— PROBLEM TO SOLVE —
Exactly as written, print every line of the listing below and omit its pictures.

=== DATA PROVIDED ===

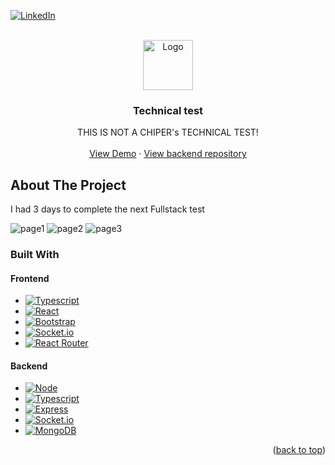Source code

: <!-- Improved compatibility of back to top link: See: https://github.com/othneildrew/Best-README-Template/pull/73 -->
<a name="readme-top"></a>
<!--
*** Thanks for checking out the Best-README-Template. If you have a suggestion
*** that would make this better, please fork the repo and create a pull request
*** or simply open an issue with the tag "enhancement".
*** Don't forget to give the project a star!
*** Thanks again! Now go create something AMAZING! :D
-->



<!-- PROJECT SHIELDS -->
<!--
*** I'm using markdown "reference style" links for readability.
*** Reference links are enclosed in brackets [ ] instead of parentheses ( ).
*** See the bottom of this document for the declaration of the reference variables
*** for contributors-url, forks-url, etc. This is an optional, concise syntax you may use.
*** https://www.markdownguide.org/basic-syntax/#reference-style-links
-->

[![LinkedIn][linkedin-shield]][linkedin-url]

<!-- PROJECT LOGO -->
<br />
<div align="center">
  <a href="https://github.com/othneildrew/Best-README-Template">
    <img src="https://growth.chiper.co/static/media/chiper-logo.b02a6520d32de77f5cfaea94e3f7757b.svg" alt="Logo" width="80" height="80">
  </a>

  <h3 align="center">Technical test</h3>

  <p align="center">
    THIS IS NOT A CHIPER's TECHNICAL TEST!
    <br />
    <br />
    <a href="https://main.d1wz2eh65rj09o.amplifyapp.com/">View Demo</a>
    ·
    <a href="https://github.com/Alejandrocuartas/chiper-test/tree/ts">View backend repository</a>
  </p>
</div>

<!-- ABOUT THE PROJECT -->
## About The Project
I had 3 days to complete the next Fullstack test

![page1](https://res.cloudinary.com/dvpcbukeh/image/upload/v1663001768/github/tech1_yypcqi.png)
![page2](https://res.cloudinary.com/dvpcbukeh/image/upload/v1663001768/github/tech2_baevys.png)
![page3](https://res.cloudinary.com/dvpcbukeh/image/upload/v1663001768/github/tech3_x5hyvn.png)

### Built With

#### Frontend

* [![Typescript][typescript]][typescript-url]
* [![React][React.js]][React-url]
* [![Bootstrap][Bootstrap.com]][Bootstrap-url]
* [![Socket.io][Socket.io]][Socket.io-url]
* [![React Router][react-router]][react-router-url]

#### Backend

* [![Node][Node.js]][node-url]
* [![Typescript][typescript]][typescript-url]
* [![Express][Express.js]][express-url]
* [![Socket.io][Socket.io]][Socket.io-url]
* [![MongoDB][mongo]][mongo-url]

<p align="right">(<a href="#readme-top">back to top</a>)</p>

<!-- MARKDOWN LINKS & IMAGES -->
<!-- https://www.markdownguide.org/basic-syntax/#reference-style-links -->
[linkedin-shield]: https://img.shields.io/badge/-LinkedIn-black.svg?style=for-the-badge&logo=linkedin&colorB=blue
[linkedin-url]: https://www.linkedin.com/in/cuartas
[React.js]: https://img.shields.io/badge/React-20232A?style=for-the-badge&logo=react&logoColor=61DAFB
[React-url]: https://reactjs.org/
[Bootstrap.com]: https://img.shields.io/badge/Bootstrap-563D7C?style=for-the-badge&logo=bootstrap&logoColor=white
[Bootstrap-url]: https://getbootstrap.com
[Socket.io-url]: https://socket.io
[Socket.io]: https://img.shields.io/badge/Socket.io-ffffff?style=for-the-badge&logo=socket.io&logoColor=black
[react-router-url]: https://www.npmjs.com/package/react-router-dom
[react-router]: https://img.shields.io/badge/React_Router-ffffff?style=for-the-badge&logo=react%20router&logoColor=black
[node-url]: https://nodejs.org
[Node.js]: https://img.shields.io/badge/Node.js-7ac822?style=for-the-badge&logo=node.js&logoColor=white
[express-url]: http://expressjs.com
[Express.js]: https://img.shields.io/badge/Express-000000?style=for-the-badge&logo=express&logoColor=white
[typescript-url]: https://www.typescriptlang.org
[typescript]: https://img.shields.io/badge/Typescript-ffffff?style=for-the-badge&logo=typescript&logoColor=blue
[mongo-url]: https://www.mongodb.com
[mongo]: https://img.shields.io/badge/MongoDB-000000?style=for-the-badge&logo=mongodb&logoColor=green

===

— RESULT BELOW —
Source code

: <!-- Improved compatibility of back to top link: See: https://github.com/othneildrew/Best-README-Template/pull/73 -->
<a name="readme-top"></a>
<!--
*** Thanks for checking out the Best-README-Template. If you have a suggestion
*** that would make this better, please fork the repo and create a pull request
*** or simply open an issue with the tag "enhancement".
*** Don't forget to give the project a star!
*** Thanks again! Now go create something AMAZING! :D
-->



<!-- PROJECT SHIELDS -->
<!--
*** I'm using markdown "reference style" links for readability.
*** Reference links are enclosed in brackets [ ] instead of parentheses ( ).
*** See the bottom of this document for the declaration of the reference variables
*** for contributors-url, forks-url, etc. This is an optional, concise syntax you may use.
*** https://www.markdownguide.org/basic-syntax/#reference-style-links
-->

[![LinkedIn][linkedin-shield]][linkedin-url]

<!-- PROJECT LOGO -->
<br />
<div align="center">
  <a href="https://github.com/othneildrew/Best-README-Template">
    <img src="https://growth.chiper.co/static/media/chiper-logo.b02a6520d32de77f5cfaea94e3f7757b.svg" alt="Logo" width="80" height="80">
  </a>

  <h3 align="center">Technical test</h3>

  <p align="center">
    THIS IS NOT A CHIPER's TECHNICAL TEST!
    <br />
    <br />
    <a href="https://main.d1wz2eh65rj09o.amplifyapp.com/">View Demo</a>
    ·
    <a href="https://github.com/Alejandrocuartas/chiper-test/tree/ts">View backend repository</a>
  </p>
</div>

<!-- ABOUT THE PROJECT -->
## About The Project
I had 3 days to complete the next Fullstack test

![page1](https://res.cloudinary.com/dvpcbukeh/image/upload/v1663001768/github/tech1_yypcqi.png)
![page2](https://res.cloudinary.com/dvpcbukeh/image/upload/v1663001768/github/tech2_baevys.png)
![page3](https://res.cloudinary.com/dvpcbukeh/image/upload/v1663001768/github/tech3_x5hyvn.png)

### Built With

#### Frontend

* [![Typescript][typescript]][typescript-url]
* [![React][React.js]][React-url]
* [![Bootstrap][Bootstrap.com]][Bootstrap-url]
* [![Socket.io][Socket.io]][Socket.io-url]
* [![React Router][react-router]][react-router-url]

#### Backend

* [![Node][Node.js]][node-url]
* [![Typescript][typescript]][typescript-url]
* [![Express][Express.js]][express-url]
* [![Socket.io][Socket.io]][Socket.io-url]
* [![MongoDB][mongo]][mongo-url]

<p align="right">(<a href="#readme-top">back to top</a>)</p>

<!-- MARKDOWN LINKS & IMAGES -->
<!-- https://www.markdownguide.org/basic-syntax/#reference-style-links -->
[linkedin-shield]: https://img.shields.io/badge/-LinkedIn-black.svg?style=for-the-badge&logo=linkedin&colorB=blue
[linkedin-url]: https://www.linkedin.com/in/cuartas
[React.js]: https://img.shields.io/badge/React-20232A?style=for-the-badge&logo=react&logoColor=61DAFB
[React-url]: https://reactjs.org/
[Bootstrap.com]: https://img.shields.io/badge/Bootstrap-563D7C?style=for-the-badge&logo=bootstrap&logoColor=white
[Bootstrap-url]: https://getbootstrap.com
[Socket.io-url]: https://socket.io
[Socket.io]: https://img.shields.io/badge/Socket.io-ffffff?style=for-the-badge&logo=socket.io&logoColor=black
[react-router-url]: https://www.npmjs.com/package/react-router-dom
[react-router]: https://img.shields.io/badge/React_Router-ffffff?style=for-the-badge&logo=react%20router&logoColor=black
[node-url]: https://nodejs.org
[Node.js]: https://img.shields.io/badge/Node.js-7ac822?style=for-the-badge&logo=node.js&logoColor=white
[express-url]: http://expressjs.com
[Express.js]: https://img.shields.io/badge/Express-000000?style=for-the-badge&logo=express&logoColor=white
[typescript-url]: https://www.typescriptlang.org
[typescript]: https://img.shields.io/badge/Typescript-ffffff?style=for-the-badge&logo=typescript&logoColor=blue
[mongo-url]: https://www.mongodb.com
[mongo]: https://img.shields.io/badge/MongoDB-000000?style=for-the-badge&logo=mongodb&logoColor=green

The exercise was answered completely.